The pipeline name is the path on the endpoint. Post a query as JSON:

curl -s -X POST \
  "https://${RAG_DOMAIN}/v1/pipelines/gurps-rules" \
  -H "Content-Type: application/json" \
  -d '{"query": "What is the cost of the Danger Sense advantage?"}'

Back comes a clean answer:

Based on the provided context, Danger Sense costs 15 points (B47, as referenced in the trait description shown in Documents 2 and 10).
 It also has one Special Limitation available:
 - ESP (-10%): Your ability is part of the ESP psi power, which would reduce the cost to 14 points.

The pipeline ran the retrieval across all fifty books, fused the hybrid results, and handed Claude exactly the right chunks to answer from.

That is the whole build. A single-node cluster, a database, and a RAG service attached with one PATCH, now answering questions about a pile of PDFs that used to live uselessly on a hard drive.

Step 4: Profit … or at least peace at the table

The point of all this was never the architecture. It was Sunday night, four hungry players, and a rules dispute about to derail the session. So let me show you what victory actually looks like, in ascending order of absurdity.

The warm-up. A new player wants Danger Sense and asks what it costs. In the old days I would have flipped to the Basic Set, scanned the advantages list, and hoped nobody noticed me stalling. Now I type the question and get "15 points, B47" before he has finished writing his name on the character sheet. Next.

The real fight. Two sessions later, my swashbuckler wants to attack twice in one turn with his rapier, because of course he does. Rapid Strike. Someone at the table insists it is a flat penalty, someone else swears Weapon Master changes it, and the pizza is congealing. I ask the server. It comes back with the minus-6 penalty to each attack from B374, notes that Weapon Master halves that penalty, and throws in the cinematic extensions from Martial Arts on MA128 for good measure. The argument is over in the time it took to read this sentence.
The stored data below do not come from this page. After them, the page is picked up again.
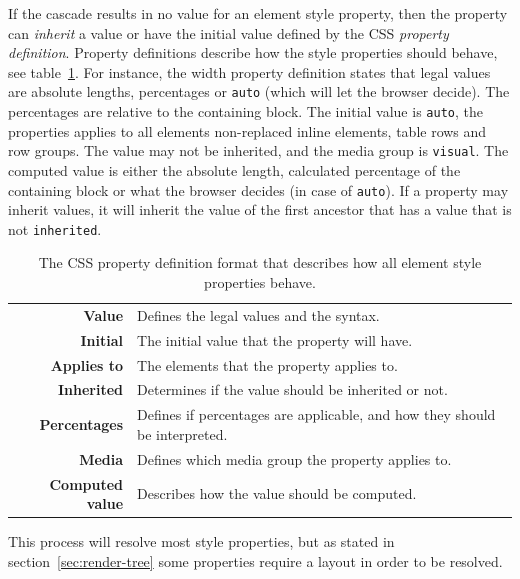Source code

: \documentclass[a4paper,11pt]{kth-mag}
\newcommand{\code}[1]{\texttt{#1}}
\begin{document}
        If the cascade results in no value for an \gls{element} style property, then the property can \emph{inherit} a value or have the initial value defined by the \gls{CSS} \emph{property definition}.
        Property definitions describe how the style properties should behave, see table~\ref{table:css_property_definition}.
        For instance, the width property definition states that legal values are absolute lengths, percentages or \code{auto} (which will let the \gls{browser} decide).
        The percentages are relative to the containing block.
        The initial value is \code{auto}, the properties applies to all \glspl{element} non-replaced inline \glspl{element}, table rows and row groups.
        The value may not be inherited, and the media group is \code{visual}.
        The computed value is either the absolute length, calculated percentage of the containing block or what the \gls{browser} decides (in case of \code{auto}).
        If a property may inherit values, it will inherit the value of the first ancestor that has a value that is not \code{inherited}.

        \begin{table}[ht]\center
          \tiny
          \begin{tabular}[t]{ r | l }
            \textbf{Value} & Defines the legal values and the syntax. \\
            \textbf{Initial} & The initial value that the property will have. \\
            \textbf{Applies to} & The \glspl{element} that the property applies to. \\
            \textbf{Inherited} & Determines if the value should be inherited or not. \\
            \textbf{Percentages} & Defines if percentages are applicable, and how they should be interpreted. \\
            \textbf{Media} & Defines which media group the property applies to. \\
            \textbf{Computed value} & Describes how the value should be computed. \\
          \end{tabular}
          \caption{The \gls{CSS} property definition format that describes how all \gls{element} style properties behave.}
          \label{table:css_property_definition}
        \end{table}

        This process will resolve most style properties, but as stated in section~\ref{sec:render-tree} some properties require a layout in order to be resolved.
\end{document}
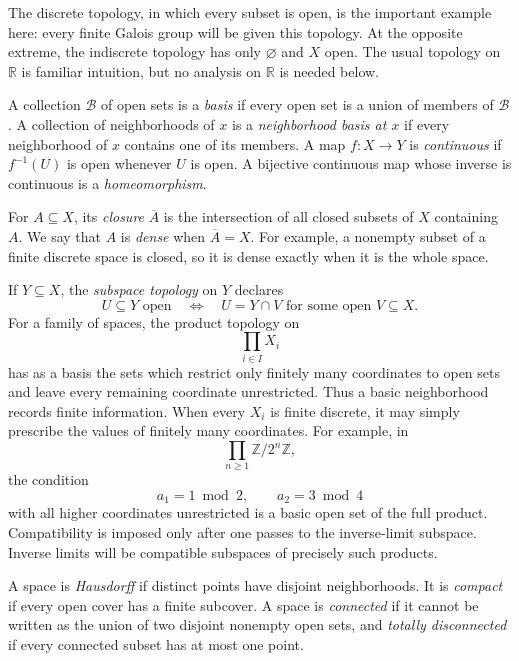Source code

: The discrete topology, in which every subset is open, is the important
example here: every finite Galois group will be given this topology.  At the
opposite extreme, the indiscrete topology has only \(\varnothing\) and \(X\)
open.  The usual topology on \(\mathbb R\) is familiar intuition, but no
analysis on \(\mathbb R\) is needed below.

\begin{definition}
A collection \(\mathcal B\) of open sets is a \emph{basis} if every open set
is a union of members of \(\mathcal B\).  A collection of neighborhoods of
\(x\) is a \emph{neighborhood basis at \(x\)} if every neighborhood of \(x\)
contains one of its members.  A map \(f:X\to Y\) is \emph{continuous} if
\(f^{-1}(U)\) is open whenever \(U\) is open.  A bijective continuous map
whose inverse is continuous is a \emph{homeomorphism}.
\end{definition}

For \(A\subseteq X\), its \emph{closure} \(\overline A\) is the intersection
of all closed subsets of \(X\) containing \(A\).  We say that \(A\) is
\emph{dense} when \(\overline A=X\).  For example, a nonempty subset of a
finite discrete space is closed, so it is dense exactly when it is the whole
space.

If \(Y\subseteq X\), the \emph{subspace topology} on \(Y\) declares
\[
U\subseteq Y\text{ open}\quad\Longleftrightarrow\quad
U=Y\cap V\text{ for some open }V\subseteq X.
\]
For a family of spaces, the product topology on
\[
\prod_{i\in I}X_i
\]
has as a basis the sets which restrict only finitely many coordinates to open
sets and leave every remaining coordinate unrestricted.  Thus a basic
neighborhood records finite information.  When every \(X_i\) is finite
discrete, it may simply prescribe the values of finitely many coordinates.
For example, in
\[
\prod_{n\geq1}\mathbb Z/2^n\mathbb Z,
\]
the condition
\[
a_1=1\bmod2,
\qquad
a_2=3\bmod4
\]
with all higher coordinates unrestricted is a basic open set of the full
product.  Compatibility is imposed only after one passes to the inverse-limit
subspace.
Inverse limits will be compatible subspaces of precisely such products.

\begin{definition}
A space is \emph{Hausdorff} if distinct points have disjoint neighborhoods.
It is \emph{compact} if every open cover has a finite subcover.  A space is
\emph{connected} if it cannot be written as the union of two disjoint nonempty
open sets, and \emph{totally disconnected} if every connected subset has at
most one point.
\end{definition}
The ludicrous finale. It is the climax of the campaign. The monk has been knocked off a balcony, is on fire, and wants to grapple the cultist falling next to him while they both plummet toward the altar, in near-total darkness, as an All-Out Attack. The table goes quiet. Every one of those words is a different rule in a different book.

So I ask the only question that matters: "What are all the modifiers for grappling an opponent in total darkness while falling, as an All-Out Attack?" And the server, bless its hybrid-search heart, walks the whole mess. The darkness penalty. The grappling mechanics from Martial Arts. The All-Out Attack tradeoff, more damage for no defence, which feels thematically perfect for a man who is already on fire. The falling-damage formula from B431 for when this inevitably goes wrong. Cross-book citations, one coherent answer, ten seconds.
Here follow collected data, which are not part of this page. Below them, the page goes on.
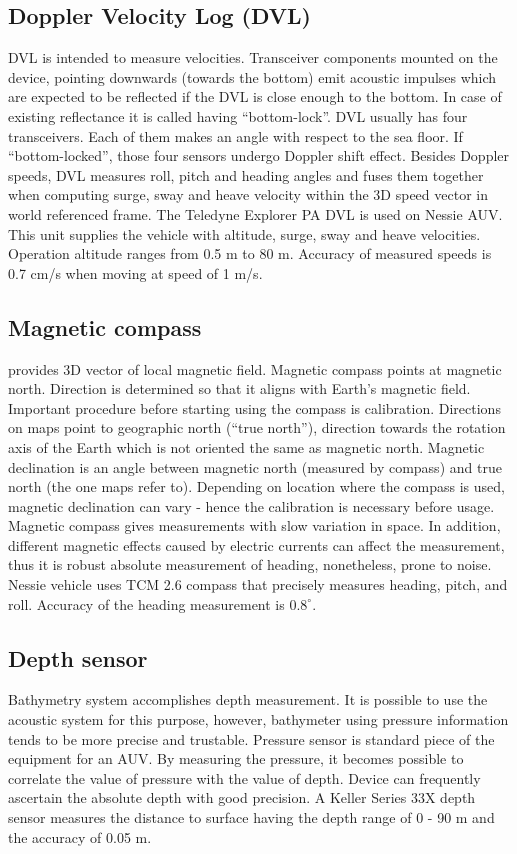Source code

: \subsection{Doppler Velocity Log (DVL)}
DVL is intended to measure  velocities. Transceiver components mounted on the device, pointing downwards (towards the bottom) emit acoustic impulses which are expected to be reflected if the DVL is close enough to the bottom. In case of existing reflectance it is called having ``bottom-lock''. DVL usually has four transceivers. Each of them makes an angle with respect to the sea floor. If ``bottom-locked'', those four sensors undergo Doppler shift effect. Besides Doppler speeds, DVL measures roll, pitch and heading angles and fuses them together when computing surge, sway and heave velocity within the 3D speed vector in world referenced frame. The Teledyne Explorer PA DVL is used on Nessie AUV. This unit supplies the vehicle with altitude, surge, sway and heave velocities. Operation altitude ranges from 0.5 m to 80 m. Accuracy of measured speeds is 0.7 cm/s when moving at speed of 1 m/s.

\subsection{Magnetic compass} 
provides 3D vector of local magnetic field. Magnetic compass points at magnetic north. Direction is determined so that it aligns with Earth's magnetic field. Important procedure before starting using the compass is calibration. Directions on maps point to geographic north (``true north''), direction towards the rotation axis of the Earth which is not oriented the same as magnetic north. Magnetic declination is an angle between magnetic north (measured by compass) and true north (the one maps refer to). Depending on location where the compass is used, magnetic declination can vary - hence the calibration is necessary before usage. Magnetic compass gives measurements with slow variation in space. In addition, different magnetic effects caused by electric currents can affect the measurement, thus it is robust absolute measurement of heading, nonetheless, prone to noise. Nessie vehicle uses TCM 2.6 compass that precisely measures heading, pitch, and roll. Accuracy of the heading measurement is $0.8^{\circ}$.
\subsection{Depth sensor} 
Bathymetry system accomplishes depth measurement. It is possible to use the acoustic system for this purpose, however, bathymeter using pressure information tends to be more precise and trustable. Pressure sensor is standard piece of the equipment for an AUV. By measuring the pressure, it becomes possible to correlate the value of pressure with the value of depth. Device can frequently ascertain the absolute depth with good precision. A Keller Series 33X depth sensor measures the distance to surface having the depth range of 0 - 90 m and the accuracy of 0.05 m. 
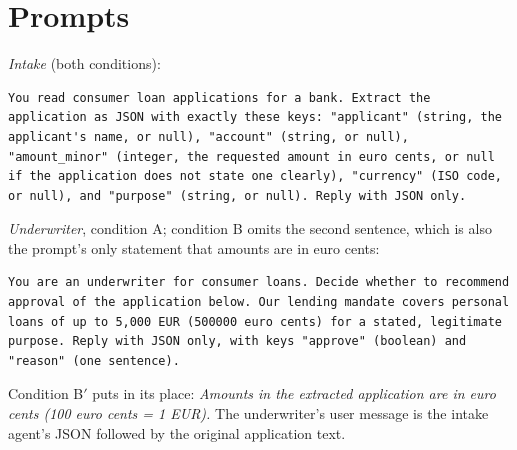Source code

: \section{Prompts}
\label{app:prompts}
\emph{Intake} (both conditions):
\begin{lstlisting}
You read consumer loan applications for a bank. Extract the application as JSON with exactly these keys: "applicant" (string, the applicant's name, or null), "account" (string, or null), "amount_minor" (integer, the requested amount in euro cents, or null if the application does not state one clearly), "currency" (ISO code, or null), and "purpose" (string, or null). Reply with JSON only.
\end{lstlisting}
\emph{Underwriter}, condition A; condition B omits the second sentence, which
is also the prompt's only statement that amounts are in euro cents:
\begin{lstlisting}
You are an underwriter for consumer loans. Decide whether to recommend approval of the application below. Our lending mandate covers personal loans of up to 5,000 EUR (500000 euro cents) for a stated, legitimate purpose. Reply with JSON only, with keys "approve" (boolean) and "reason" (one sentence).
\end{lstlisting}
Condition B$'$ puts in its place: \emph{Amounts in the extracted application are
in euro cents (100 euro cents = 1 EUR).} The underwriter's user message is the
intake agent's JSON followed by the original application text.


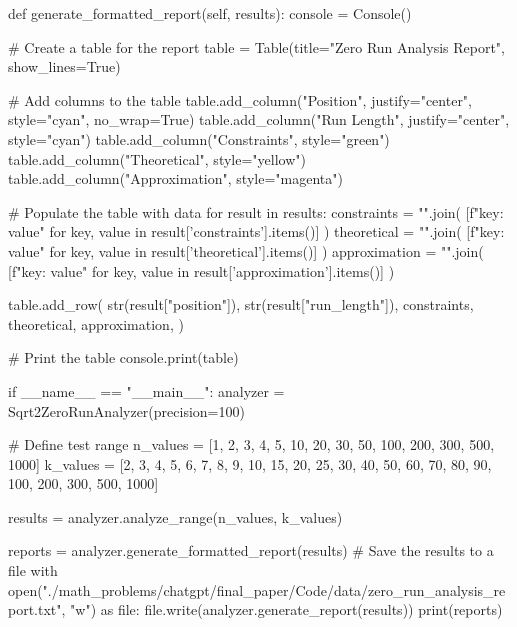     def generate_formatted_report(self, results):
        console = Console()

        # Create a table for the report
        table = Table(title="Zero Run Analysis Report", show_lines=True)
        
        # Add columns to the table
        table.add_column("Position", justify="center", style="cyan", no_wrap=True)
        table.add_column("Run Length", justify="center", style="cyan")
        table.add_column("Constraints", style="green")
        table.add_column("Theoretical", style="yellow")
        table.add_column("Approximation", style="magenta")

        # Populate the table with data
        for result in results:
            constraints = "\n".join(
                [f"{key}: {value}" for key, value in result['constraints'].items()]
            )
            theoretical = "\n".join(
                [f"{key}: {value}" for key, value in result['theoretical'].items()]
            )
            approximation = "\n".join(
                [f"{key}: {value}" for key, value in result['approximation'].items()]
            )

            table.add_row(
                str(result["position"]),
                str(result["run_length"]),
                constraints,
                theoretical,
                approximation,
            )
        
        # Print the table
        console.print(table)

if __name__ == "__main__":
    analyzer = Sqrt2ZeroRunAnalyzer(precision=100)

    # Define test range
    n_values = [1, 2, 3, 4, 5, 10, 20, 30, 50, 100, 200, 300, 500, 1000] 
    k_values = [2, 3, 4, 5, 6, 7, 8, 9, 10, 15, 20, 25, 30, 40, 50, 60, 70, 80, 90, 100, 200, 300, 500, 1000]

    results = analyzer.analyze_range(n_values, k_values)

    reports = analyzer.generate_formatted_report(results)
    # Save the results to a file
    with open("./math_problems/chatgpt/final_paper/Code/data/zero_run_analysis_report.txt", "w") as file:
        file.write(analyzer.generate_report(results))
    print(reports)
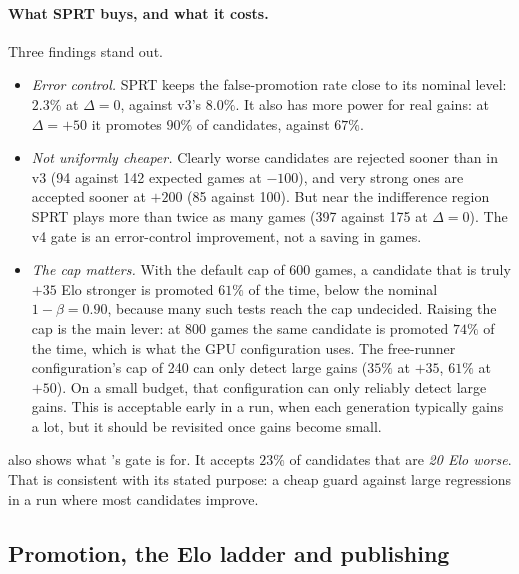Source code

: \paragraph{What SPRT buys, and what it costs.}
Three findings stand out.
\begin{itemize}
  \item \emph{Error control.} SPRT keeps the false-promotion rate close to its nominal
        level: $2.3\%$ at $\Delta=0$, against v3's $8.0\%$. It also has more power for
        real gains: at $\Delta=+50$ it promotes $90\%$ of candidates, against $67\%$.
  \item \emph{Not uniformly cheaper.} Clearly worse candidates are rejected sooner than
        in v3 (94 against 142 expected games at $-100$), and very strong ones are
        accepted sooner at $+200$ (85 against 100). But near the indifference region SPRT
        plays more than twice as many games (397 against 175 at $\Delta=0$). The v4 gate is
        an error-control improvement, not a saving in games.
  \item \emph{The cap matters.} With the default cap of 600 games, a candidate that is
        truly $+35$ Elo stronger is promoted $61\%$ of the time, below the nominal
        $1-\beta=0.90$, because many such tests reach the cap undecided. Raising the cap
        is the main lever: at 800 games the same candidate is promoted $74\%$ of the time,
        which is what the GPU configuration uses. The free-runner configuration's cap of
        240 can only detect large gains ($35\%$ at $+35$, $61\%$ at $+50$). On a
        small budget, that configuration can only reliably detect large gains. This is
        acceptable early in a run, when each generation typically gains a lot, but it
        should be revisited once gains become small.
\end{itemize}
 also shows what \katago{}'s gate is for. It accepts $23\%$ of
candidates that are \emph{20 Elo worse}. That is consistent with its stated purpose: a
cheap guard against large regressions in a run where most candidates improve.

\subsection{Promotion, the Elo ladder and publishing}
\label{sec:orch-publish}

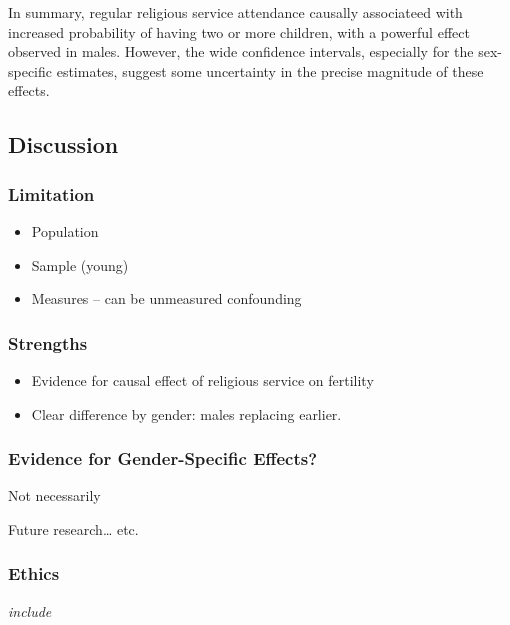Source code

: \documentclass[
  single column]{article}
\providecommand{\tightlist}{%
  \setlength{\itemsep}{0pt}\setlength{\parskip}{0pt}}\usepackage{longtable,booktabs,array}
\begin{document}
In summary, regular religious service attendance causally associateed
with increased probability of having two or more children, with a
powerful effect observed in males. However, the wide confidence
intervals, especially for the sex-specific estimates, suggest some
uncertainty in the precise magnitude of these effects.

\subsection{Discussion}\label{discussion}

\subsubsection{Limitation}\label{limitation}

\begin{itemize}
\tightlist
\item
  Population
\item
  Sample (young)
\item
  Measures -- can be unmeasured confounding
\end{itemize}

\subsubsection{Strengths}\label{strengths}

\begin{itemize}
\tightlist
\item
  Evidence for causal effect of religious service on fertility
\item
  Clear difference by gender: males replacing earlier.
\end{itemize}

\subsubsection{Evidence for Gender-Specific
Effects?}\label{evidence-for-gender-specific-effects}

Not necessarily

Future research\ldots{} etc.

\newpage{}

\subsubsection{Ethics}\label{ethics}

\emph{include}
\end{document}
We resolved it. The monk made the grab, took the fall, and the cultist broke his fall in the most literal sense. Nobody reached for a book once.

Where to go from here

If you want to build your own, you do not need fifty roleplaying game books and a grudge against rules lawyers. You need a table of text with a vector column, a Voyage or OpenAI key to embed it, a completion model to answer from it, and the handful of API calls above. Spin up a single-node cluster, load your data, attach a RAG service, and start asking questions.

Point it at your support docs, your internal wiki, your API reference, or, yes, your tabletop rules. The pipeline does not care what the content is. It only cares that you finally put it somewhere a question can reach it.

Now if you will excuse me, it is nearly Sunday, and the beer is not going to drink itself.